Martin Endjala
The Governor of the Bank of Namibia (BoN), Johannes !Gawaxab, has cautioned against reducing the repo rate because it will negatively impact the economy of the country
He stated that Namibia is still battling to free itself from the economic downturn.
“The Inflation rate is decelerating but it is not defeated yet, so the last thing you should do is to make policy errors to just reduce the rates now. If you look at what inflation did in the first three months of last year, you get an average of seven percent.
Although it is coming down. What we are seeing is inflation in April. We are anticipating it to pick up again this month from 4.5 to 4.6 or 4.7 percent in May, and then 4.8 percent again in June. So we need to focus on the second quarter of this year where inflation should average at around 4.7 percent,” he said.
!Gawaxab said this while responding to questions posed to him during the announcement of the repo rate at the central bank’s headquarters on Wednesday.
He announced that the repo rate will remain unchanged at 7.75 percent.
!Gawaxab cautioned that Namibia is not out of the woods yet, stressing that the country has not yet defeated inflation.
He also acknowledged that inflation is not good for ordinary people and that it will negatively impact them.
He, however, explained that the bank’s mandate is to ensure that inflation comes down to the levels the bank wants before deciding to bring down the repo rate.
He took a swipe at the notion that the Bank of Namibia waits on their South African counterpart, the South African Reserve Bank to announce its repo rate before it can also decide
!Gawaxab, emphasised that the Bank of Namibia is not subject to the decision of the South African Central Bank and explained that Namibia looks at its data and saving funds specific to Namibia.
“What many people do not recognise is that our repo rate stands at 7.75 percent, while the repo rate in South Africa is 8.25 percent.
If we are so dependent on South Africa, ideally that is because we are pegged to the Rand, you would like the rates to remain the same, but to probe the local economy, individuals and businesses, our repo rate is currently at the level it is lower than South Africa,” he explained.
He added that the bank anticipates that the inflation rate will pick up again in the second quarter of 2024, hence the decision to keep it unchanged at this point.
He emphasised that there are many geopolitical issues such as the supply of fuel that could impact food prices.
“Therefore, maintaining the repo rate is to continue safeguarding the peg between the Namibia Dollar and the South African Rand while supporting the domestic economy,” he said.
He explained that this was made possible due to the international reserves stock which was lower at N$54.3 billion as of 31 March 2024 relative to the revised N$55.8 billion on 31 January 2024.
The decrease, he said, was attributed to net commercial bank outflows and government foreign payments.
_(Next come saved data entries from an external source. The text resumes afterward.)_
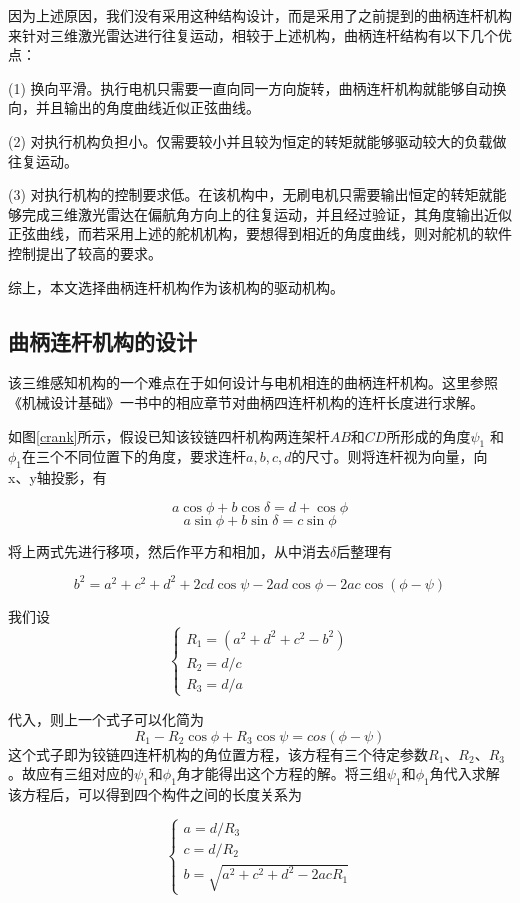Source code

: 因为上述原因，我们没有采用这种结构设计，而是采用了之前提到的曲柄连杆机构来针对三维激光雷达进行往复运动，相较于上述机构，曲柄连杆结构有以下几个优点：

(1) 换向平滑。执行电机只需要一直向同一方向旋转，曲柄连杆机构就能够自动换向，并且输出的角度曲线近似正弦曲线。

(2) 对执行机构负担小。仅需要较小并且较为恒定的转矩就能够驱动较大的负载做往复运动。

(3) 对执行机构的控制要求低。在该机构中，无刷电机只需要输出恒定的转矩就能够完成三维激光雷达在偏航角方向上的往复运动，并且经过验证，其角度输出近似正弦曲线，而若采用上述的舵机机构，要想得到相近的角度曲线，则对舵机的软件控制提出了较高的要求。

综上，本文选择曲柄连杆机构作为该机构的驱动机构。

\subsection{曲柄连杆机构的设计}
该三维感知机构的一个难点在于如何设计与电机相连的曲柄连杆机构。这里参照《机械设计基础》一书中的相应章节对曲柄四连杆机构的连杆长度进行求解。

如图\ref{crank}所示，假设已知该铰链四杆机构两连架杆$AB$和$CD$所形成的角度$\psi_1$ 和 $\phi_1$在三个不同位置下的角度，要求连杆$a,b,c,d$的尺寸。则将连杆视为向量，向 x、y轴投影，有

$$a\cos\phi + b\cos\delta = d + \cos\phi$$
$$a\sin\phi + b\sin\delta = c\sin\phi$$

将上两式先进行移项，然后作平方和相加，从中消去$\delta$后整理有

$$b^2 = a^2 + c^2 + d^2 + 2cd\cos\psi -2ad\cos\phi -2ac\cos(\phi - \psi)$$

我们设
$$ 
\begin{cases}
R_1=(a^2 + d^2 + c^2 - b^2) \\
R_2=d/c \\
R_3=d/a
\end{cases}
$$

代入，则上一个式子可以化简为
$$ R_1-R_2\cos\phi + R_3\cos\psi=cos(\phi-\psi)$$
这个式子即为铰链四连杆机构的角位置方程，该方程有三个待定参数$R_1$、$R_2$、$R_3$。故应有三组对应的$\psi_1$和$\phi_1$角才能得出这个方程的解。将三组$\psi_1$和$\phi_1$角代入求解该方程后，可以得到四个构件之间的长度关系为

$$ 
\begin{cases}
a = d / R_3 \\
c = d / R_2 \\
b = \sqrt{a^2 + c^2 + d^2 -2acR_1}
\end{cases}
$$

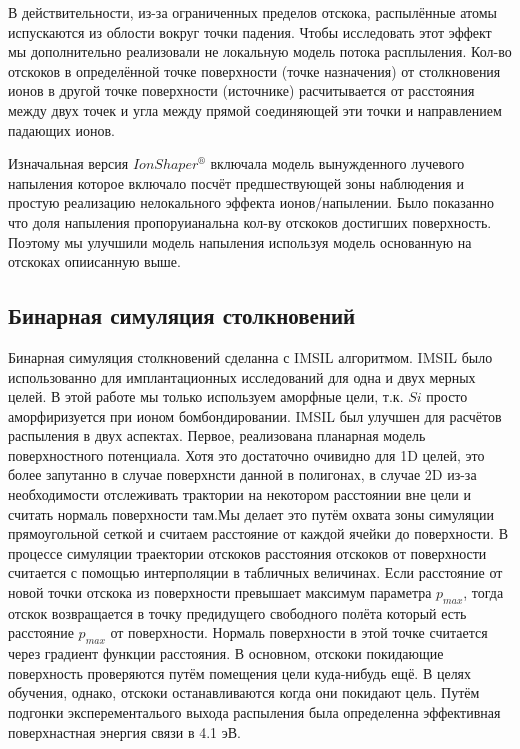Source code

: \documentclass[a4paper,fontsize=12pt]{article}
\begin{document}
В действительности, из-за ограниченных пределов отскока, распылённые атомы испускаются из облости вокруг точки падения. Чтобы исследовать этот эффект мы дополнительно реализовали не локальную модель потока расплыления. Кол-во отскоков в определённой точке поверхности (точке назначения) от столкновения ионов в другой точке поверхности (источнике) расчитывается от расстояния между двух точек и угла между прямой соединяющей эти точки и направлением падающих ионов.

Изначальная версия $IonShaper^{®}$ включала модель вынужденного лучевого напыления которое включало посчёт предшествующей зоны наблюдения и простую реализацию нелокального эффекта ионов/напылении. Было показанно что доля напыления пропоруианальна кол-ву отскоков достигших поверхность. Поэтому мы улучшили модель напыления используя модель основанную на отскоках опиисанную выше.

\subsection{Бинарная симуляция столкновений}

Бинарная симуляция столкновений сделанна с IMSIL алгоритмом. IMSIL было использованно для имплантационных исследований для одна и двух мерных целей. В этой работе мы только используем аморфные цели, т.к. $Si$ просто аморфиризуется при ионом бомбондировании. IMSIL был улучшен для расчётов распыления в двух аспектах. Первое, реализована планарная модель поверхностного потенциала. Хотя это достаточно очивидно для 1D целей, это более запутанно в случае поверхнсти данной в полигонах, в случае 2D из-за необходимости отслеживать трактории на некотором расстоянии вне цели и считать нормаль поверхности там.Мы делает это путём охвата зоны симуляции прямоугольной сеткой и считаем расстояние от каждой ячейки до поверхности. В процессе симуляции траектории отскоков расстояния отскоков от поверхности считается с помощью интерполяции в табличных величинах. Если расстояние от новой точки отскока из поверхности превышает максимум параметра $p_{max}$, тогда отскок возвращается в точку предидущего свободного полёта который есть расстояние $p_{max}$ от поверхности. Нормаль поверхности в этой точке считается через градиент функции расстояния. В основном, отскоки покидающие поверхность проверяются путём помещения цели куда-нибудь ещё. В целях обучения, однако, отскоки останавливаются когда они покидают цель. Путём подгонки эксперементалього выхода распыления была определенна эффективная поверхнастная энергия связи в 4.1 эВ.
\end{document}

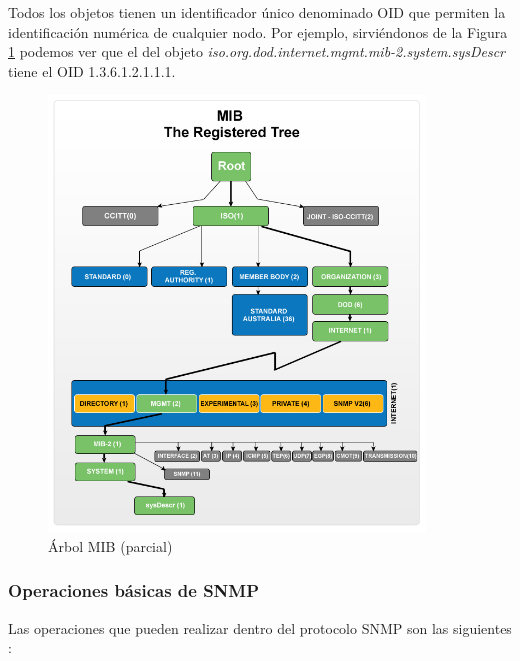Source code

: Todos los objetos tienen un identificador único denominado OID que permiten la identificación numérica
de cualquier nodo. Por ejemplo, sirviéndonos de la Figura \ref{fig:mib_tree} podemos ver que el del
objeto \textit{iso.org.dod.internet.mgmt.mib-2.system.sysDescr} tiene el OID 1.3.6.1.2.1.1.1.

\begin{figure}[ht]
    \centering
    \includegraphics[width=10cm]{graphics/mib-oid-tree}
    \caption{Árbol MIB (parcial)}
    \label{fig:mib_tree}
\end{figure}

\subsubsection{Operaciones básicas de SNMP}

Las operaciones que pueden realizar dentro del protocolo SNMP son las siguientes
\cite{mauro2005essential}:

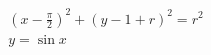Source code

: \documentclass[brazilian]{article}
\begin{document}
\begin{gather}
    \left(x-\frac{\pi}{2}\right)^2 + \left(y-1+r\right)^2=r^2 \\
    y=\sin{x}
\end{gather}
\end{document}
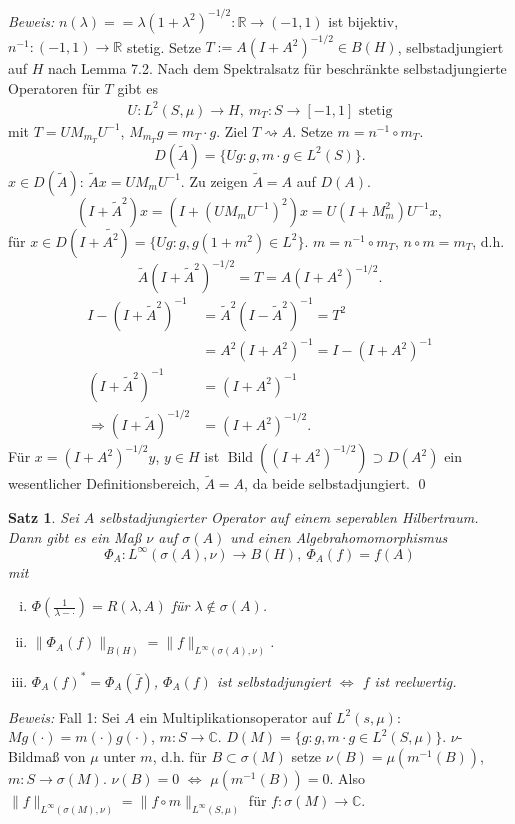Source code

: \documentclass[12pt]{extreport} %
\newtheorem{Satz}{Satz}[subsection]
\DeclareMathOperator{\Bild}{Bild}
\numberwithin{equation}{section}
\newcommand{\C}{\mathbb{C}} %
\newcommand{\R}{\mathbb{R}} %
\newcommand{\m}{\cdot}
\newcommand{\Bew}{\emph{Beweis: }}
\begin{document}
\Bew $n(\lambda) =  = \lambda(1+\lambda^2)^{-1/2}\colon \R\rightarrow (-1,1)$ ist bijektiv, $n^{-1}\colon (-1,1)\rightarrow \R$ stetig. Setze $T:= A(I+A^2)^{-1/2}\in B(H)$, selbstadjungiert auf $H$ nach Lemma 7.2. Nach dem Spektralsatz für beschränkte selbstadjungierte Operatoren für $T$ gibt es 
\begin{align*}
	U\colon L^2(S,\mu)\rightarrow H,~m_T\colon S\rightarrow [-1,1]\text{ stetig}
\end{align*}
mit $T = UM_{m_T}U^{-1}$, $M_{m_T} g = m_T\m g$. Ziel $T\rightsquigarrow A$. Setze $m = n^{-1}\circ m_T$.
$$D(\tilde A) = \{Ug\colon g, m\m g\in L^2(S) \}.$$
$x\in D(\tilde A)$: $\tilde{A}x = U M_m U^{-1}.$ Zu zeigen $\tilde A = A$ auf $D(A)$.
$$(I+\tilde{A}^2)x = (I+(UM_mU^{-1})^2)x = U(I+M_m^2)U^{-1}x,$$
für $x\in D(I+\tilde{A^2}) = \{Ug\colon g,g(1+m^2)\in L^2 \}$. $m = n^{-1}\circ m_T$, $n\circ m = m_T$, d.h. 
$$\tilde{A}(I+\tilde{A}^2)^{-1/2} = T= A(I+A^2)^{-1/2}.$$
\begin{align*}
	I-(I+\tilde{A}^2)^{-1} &= \tilde{A}^2(I-\tilde{A}^2)^{-1} = T^2\\
	&= A^2(I+A^2)^{-1} = I- (I+A^2)^{-1}\\
	(I+\tilde{A}^2)^{-1} &= (I+A^2)^{-1}\\
	\Rightarrow (I+\tilde{A})^{-1/2} &= (I+A^2)^{-1/2}.
\end{align*}
Für $x= (I+A^2)^{-1/2}y$, $y\in H$ ist $\Bild((I+A^2)^{-1/2})\supset D(A^2)$ ein wesentlicher Definitionsbereich, $\tilde{A} = A$, da beide selbstadjungiert.
\qed

	
	\begin{Satz}
		Sei $A$ selbstadjungierter Operator auf einem seperablen Hilbertraum. Dann gibt es ein Maß $\nu$ auf $\sigma(A)$ und einen Algebrahomomorphismus
		$$\Phi_A\colon L^\infty(\sigma(A), \nu)\rightarrow B(H), ~\Phi_A(f) = f(A)$$
		mit
		\begin{enumerate}[(i)]
			\item $\Phi\left(\frac{1}{\lambda-\m} \right)= R(\lambda, A)$ für $\lambda\notin \sigma(A)$.
			\item $\|\Phi_A(f)\|_{B(H)} = \|f\|_{L^\infty(\sigma(A), \nu)}$.
			\item $\Phi_A(f)^* = \Phi_A(\bar f)$, $\Phi_A(f)$ ist selbstadjungiert $\Leftrightarrow$ $f$ ist reelwertig.
		\end{enumerate}
	\end{Satz}
	
	\Bew Fall 1: Sei $A$ ein Multiplikationsoperator auf $L^2(s,\mu)$: $Mg(\m) = m(\m)g(\m)$, $m\colon S\rightarrow \C$. $D(M) = \{g\colon g, m\m g\in L^2(S,\mu) \}$. $\nu$-Bildmaß von $\mu$ unter $m$, d.h. für $B\subset \sigma(M)$ setze $\nu(B) = \mu(m^{-1}(B))$, $m\colon S\rightarrow \sigma(M)$. $\nu(B) = 0$ $\Leftrightarrow$ $\mu(m^{-1}(B)) = 0$. Also $\|f\|_{L^\infty(\sigma(M),\nu)} = \|f\circ m\|_{L^\infty(S,\mu)}$ für $f\colon \sigma(M)\rightarrow \C$.
\end{document}
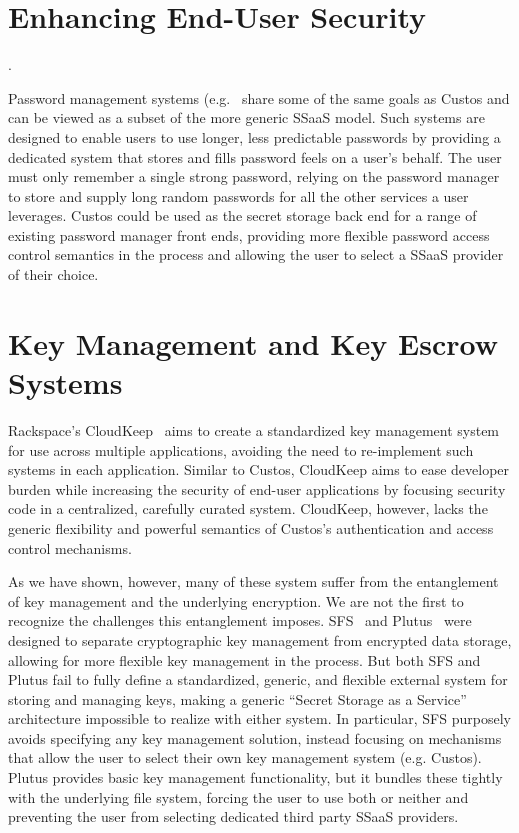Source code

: \section{Enhancing End-User Security}
\cite{openpgp, pgp, gnupg}
\cite{enigmail, mailpile, koch2011}
\cite{lastpass, onepassword, apple-icloud}
\cite{schneier-passwords, krebs-passwords, brodkin-passman}.
\cite{spideroak}

Password management systems (e.g.~\cite{lastpass} share some of the
same goals as Custos and can be viewed as a subset of the more generic
SSaaS model. Such systems are designed to enable users to use longer,
less predictable passwords by providing a dedicated system that stores
and fills password feels on a user's behalf. The user must only
remember a single strong password, relying on the password manager to
store and supply long random passwords for all the other services a
user leverages. Custos could be used as the secret storage back end
for a range of existing password manager front ends, providing more
flexible password access control semantics in the process and allowing
the user to select a SSaaS provider of their choice.

\section{Key Management and Key Escrow Systems}
\cite{blaze1996, denning1996}
\cite{cloudkeep-presentation, cloudkeep}
\cite{gazzang, porticor, rosen2012}
\cite{amazon-hsm}

Rackspace's CloudKeep~\cite{cloudkeep} aims to create a standardized
key management system for use across multiple applications, avoiding
the need to re-implement such systems in each application. Similar to
Custos, CloudKeep aims to ease developer burden while increasing the
security of end-user applications by focusing security code in a
centralized, carefully curated system. CloudKeep, however, lacks the
generic flexibility and powerful semantics of Custos's authentication
and access control mechanisms.

As we have shown, however, many
of these system suffer from the entanglement of key management and the
underlying encryption. We are not the first to recognize the
challenges this entanglement imposes. SFS~\cite{mazieres1999} and
Plutus~\cite{kallahalla2003} were designed to separate cryptographic
key management from encrypted data storage, allowing for more flexible
key management in the process. But both SFS and Plutus fail to fully
define a standardized, generic, and flexible external system for
storing and managing keys, making a generic ``Secret Storage as a
Service'' architecture impossible to realize with either system. In
particular, SFS purposely avoids specifying any key management
solution, instead focusing on mechanisms that allow the user to select
their own key management system (e.g. Custos). Plutus provides basic
key management functionality, but it bundles these tightly with the
underlying file system, forcing the user to use both or neither and
preventing the user from selecting dedicated third party SSaaS
providers.


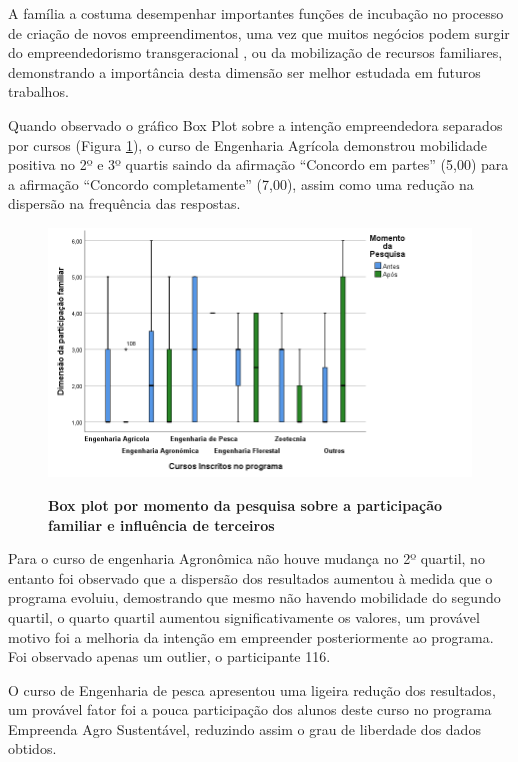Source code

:A família a costuma desempenhar importantes funções de incubação no processo de criação de novos empreendimentos, uma vez que muitos negócios podem surgir do empreendedorismo transgeracional \cite{puzi_transgenerational_2020,meliou_family_2020}, ou da mobilização de recursos familiares, demonstrando a importância desta dimensão ser melhor estudada em futuros trabalhos. 

Quando observado o gráfico Box Plot sobre a intenção empreendedora separados por cursos (Figura \ref{boxplotfamilia}), o curso de Engenharia Agrícola demonstrou mobilidade positiva no 2º e 3º quartis saindo da afirmação “Concordo em partes” (5,00) para a afirmação “Concordo completamente” (7,00), assim como uma redução na dispersão na frequência das respostas.  



\begin{figure}[H]
\centering
\caption{\textbf{Box plot  por momento da pesquisa sobre a participação familiar e influência de terceiros}}
\includegraphics[scale=0.4]{Imagens/boxplot_familia.png}
\label{boxplotfamilia}
\end{figure}


Para o curso de engenharia Agronômica não houve mudança no 2º quartil, no entanto foi observado que a dispersão dos resultados aumentou à medida que o programa evoluiu, demostrando que mesmo não havendo mobilidade do segundo quartil, o quarto quartil aumentou significativamente os valores, um provável motivo foi a melhoria da intenção em empreender posteriormente ao programa. Foi observado apenas um outlier, o participante 116.

O curso de Engenharia de pesca apresentou uma ligeira redução dos resultados, um provável fator foi a pouca participação dos alunos deste curso no programa Empreenda Agro Sustentável, reduzindo assim o grau de liberdade dos dados obtidos.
At this level, the international reserves stock is estimated to cover a ratio of 3.8 months of imports.
“This remains sufficient to sustain the currency peg between the Namibia Dollar and the South African Rand while meeting the country’s international financial obligations,” he said.
Further adding that the import cover excluding hydrocarbon exploration-related imports, however, stood higher at a ratio of 4.3 months and the prime lending rate remained steady at 11.50 percent.
Meanwhile, Economist and Bank Researcher, Josef Sheehama, said there is no denying that people’s financial situation is not ideal right now.
“This is disastrous for the business community and homeowners because the repo rate has remained unchanged. Energy prices are still high and the cost of living is still pinching homeowners. The cost of living has not decreased, even with inflation down to 4.5 percent,” he said.